From the records below, output exactly the lines running from the line containing "After that exchange, researchers" through the line containing "in the Eyewitness", and no others.

--- SUPPLIED RECORDS Enclosed Below ---

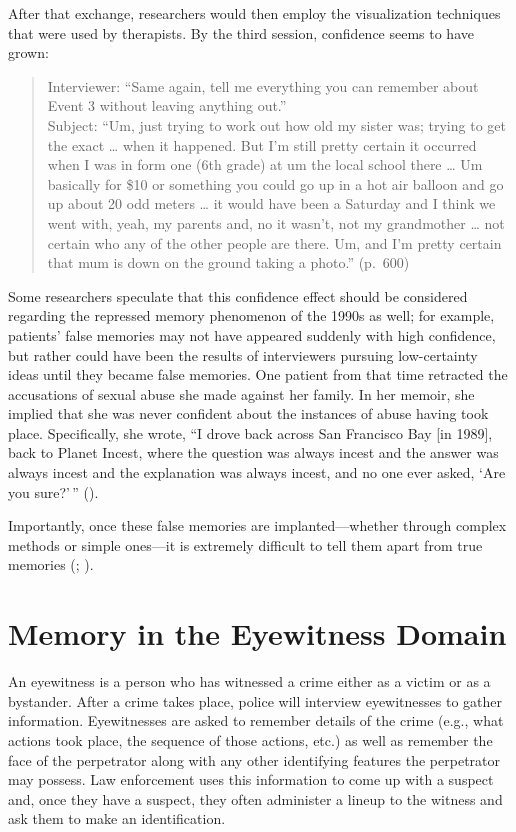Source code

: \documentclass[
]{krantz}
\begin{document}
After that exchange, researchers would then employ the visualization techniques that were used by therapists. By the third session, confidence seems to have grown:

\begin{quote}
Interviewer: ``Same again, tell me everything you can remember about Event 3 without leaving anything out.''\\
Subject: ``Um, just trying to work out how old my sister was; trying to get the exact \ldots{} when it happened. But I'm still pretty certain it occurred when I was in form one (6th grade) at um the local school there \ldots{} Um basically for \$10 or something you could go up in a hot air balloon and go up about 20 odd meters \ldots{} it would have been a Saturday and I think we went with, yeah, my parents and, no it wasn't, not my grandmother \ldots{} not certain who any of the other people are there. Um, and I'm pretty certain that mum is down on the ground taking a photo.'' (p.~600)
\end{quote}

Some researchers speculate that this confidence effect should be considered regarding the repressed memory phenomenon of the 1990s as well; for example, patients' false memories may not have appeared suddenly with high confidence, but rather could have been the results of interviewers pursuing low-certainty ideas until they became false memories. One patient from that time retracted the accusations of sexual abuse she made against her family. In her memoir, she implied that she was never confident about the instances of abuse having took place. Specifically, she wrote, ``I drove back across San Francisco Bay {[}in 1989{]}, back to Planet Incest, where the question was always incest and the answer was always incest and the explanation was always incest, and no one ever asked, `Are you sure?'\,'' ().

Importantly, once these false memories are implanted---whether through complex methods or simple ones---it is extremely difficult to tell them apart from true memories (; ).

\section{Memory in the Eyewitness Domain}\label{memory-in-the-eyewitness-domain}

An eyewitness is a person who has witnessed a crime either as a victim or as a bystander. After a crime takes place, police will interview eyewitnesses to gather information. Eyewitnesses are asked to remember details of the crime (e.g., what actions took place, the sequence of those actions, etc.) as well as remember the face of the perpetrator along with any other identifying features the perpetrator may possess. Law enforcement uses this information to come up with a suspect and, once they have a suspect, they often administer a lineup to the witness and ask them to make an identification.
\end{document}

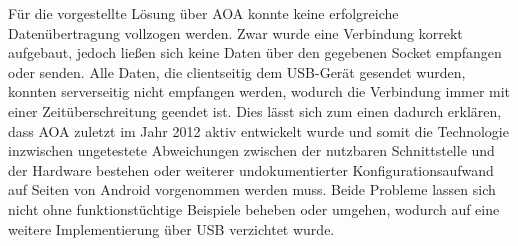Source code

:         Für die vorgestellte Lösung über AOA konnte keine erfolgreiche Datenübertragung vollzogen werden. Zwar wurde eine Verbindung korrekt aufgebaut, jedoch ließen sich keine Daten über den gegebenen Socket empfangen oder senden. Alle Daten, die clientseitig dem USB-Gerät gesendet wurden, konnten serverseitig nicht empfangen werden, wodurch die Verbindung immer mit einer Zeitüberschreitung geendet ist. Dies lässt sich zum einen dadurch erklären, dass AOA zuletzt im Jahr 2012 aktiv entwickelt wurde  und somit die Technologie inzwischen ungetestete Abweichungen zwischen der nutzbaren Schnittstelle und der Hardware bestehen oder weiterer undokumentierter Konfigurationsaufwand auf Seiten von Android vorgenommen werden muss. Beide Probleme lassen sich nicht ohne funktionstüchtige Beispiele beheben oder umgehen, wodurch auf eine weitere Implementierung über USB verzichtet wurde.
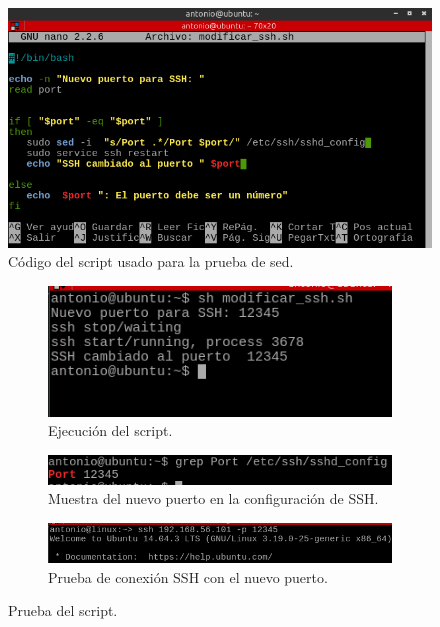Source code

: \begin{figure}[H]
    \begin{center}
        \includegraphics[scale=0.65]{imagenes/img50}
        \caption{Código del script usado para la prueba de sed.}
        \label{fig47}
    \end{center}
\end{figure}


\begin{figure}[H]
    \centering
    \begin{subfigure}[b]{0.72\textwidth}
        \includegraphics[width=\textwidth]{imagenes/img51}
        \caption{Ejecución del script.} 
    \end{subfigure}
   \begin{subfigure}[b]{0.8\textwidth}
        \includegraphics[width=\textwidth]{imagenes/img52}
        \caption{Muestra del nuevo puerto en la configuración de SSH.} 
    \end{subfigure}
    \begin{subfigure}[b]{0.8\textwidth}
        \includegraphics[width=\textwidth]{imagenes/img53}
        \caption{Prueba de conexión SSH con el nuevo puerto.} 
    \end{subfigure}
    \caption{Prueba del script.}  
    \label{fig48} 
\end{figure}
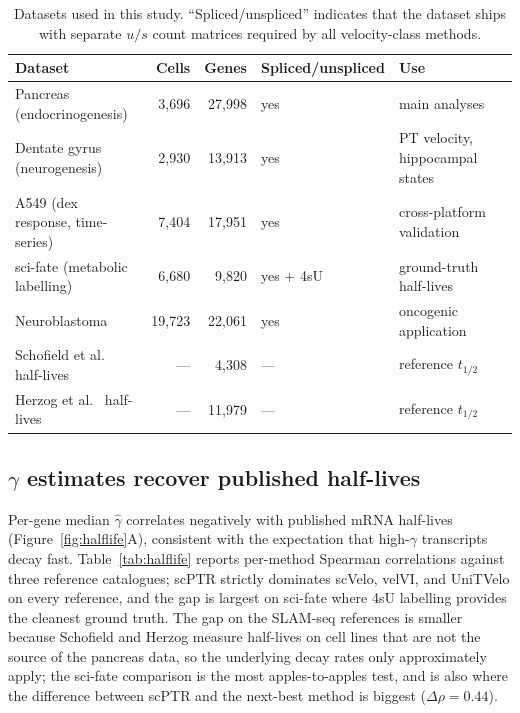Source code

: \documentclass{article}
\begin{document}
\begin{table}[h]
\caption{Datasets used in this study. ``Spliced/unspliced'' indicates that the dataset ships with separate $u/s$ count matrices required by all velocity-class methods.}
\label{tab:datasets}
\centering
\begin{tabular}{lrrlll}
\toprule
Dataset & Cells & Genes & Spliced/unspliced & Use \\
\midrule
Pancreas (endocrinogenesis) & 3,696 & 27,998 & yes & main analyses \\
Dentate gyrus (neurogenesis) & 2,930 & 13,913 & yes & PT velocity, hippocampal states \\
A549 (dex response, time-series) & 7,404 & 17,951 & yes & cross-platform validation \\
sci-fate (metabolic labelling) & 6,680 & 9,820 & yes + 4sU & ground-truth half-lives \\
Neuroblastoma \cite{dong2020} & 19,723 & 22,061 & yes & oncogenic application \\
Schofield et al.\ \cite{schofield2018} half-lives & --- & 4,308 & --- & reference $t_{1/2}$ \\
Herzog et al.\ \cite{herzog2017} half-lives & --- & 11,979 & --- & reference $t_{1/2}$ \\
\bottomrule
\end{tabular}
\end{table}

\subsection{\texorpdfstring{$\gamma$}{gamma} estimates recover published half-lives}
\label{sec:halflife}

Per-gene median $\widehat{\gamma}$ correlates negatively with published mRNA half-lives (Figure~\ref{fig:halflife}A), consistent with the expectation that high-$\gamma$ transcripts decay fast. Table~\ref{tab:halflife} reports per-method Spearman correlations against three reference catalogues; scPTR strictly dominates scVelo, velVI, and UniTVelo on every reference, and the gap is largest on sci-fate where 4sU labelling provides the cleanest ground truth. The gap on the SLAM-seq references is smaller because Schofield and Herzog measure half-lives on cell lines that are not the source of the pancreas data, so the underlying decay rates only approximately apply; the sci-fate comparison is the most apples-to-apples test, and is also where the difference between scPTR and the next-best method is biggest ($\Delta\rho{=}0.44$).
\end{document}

--- End of Enclosed SUPPLIED RECORDS ---

**FINISHED TASK:**
After that exchange, researchers would then employ the visualization techniques that were used by therapists. By the third session, confidence seems to have grown:

\begin{quote}
Interviewer: ``Same again, tell me everything you can remember about Event 3 without leaving anything out.''\\
Subject: ``Um, just trying to work out how old my sister was; trying to get the exact \ldots{} when it happened. But I'm still pretty certain it occurred when I was in form one (6th grade) at um the local school there \ldots{} Um basically for \$10 or something you could go up in a hot air balloon and go up about 20 odd meters \ldots{} it would have been a Saturday and I think we went with, yeah, my parents and, no it wasn't, not my grandmother \ldots{} not certain who any of the other people are there. Um, and I'm pretty certain that mum is down on the ground taking a photo.'' (p.~600)
\end{quote}

Some researchers speculate that this confidence effect should be considered regarding the repressed memory phenomenon of the 1990s as well; for example, patients' false memories may not have appeared suddenly with high confidence, but rather could have been the results of interviewers pursuing low-certainty ideas until they became false memories. One patient from that time retracted the accusations of sexual abuse she made against her family. In her memoir, she implied that she was never confident about the instances of abuse having took place. Specifically, she wrote, ``I drove back across San Francisco Bay {[}in 1989{]}, back to Planet Incest, where the question was always incest and the answer was always incest and the explanation was always incest, and no one ever asked, `Are you sure?'\,'' ().

Importantly, once these false memories are implanted---whether through complex methods or simple ones---it is extremely difficult to tell them apart from true memories (; ).

\section{Memory in the Eyewitness Domain}\label{memory-in-the-eyewitness-domain}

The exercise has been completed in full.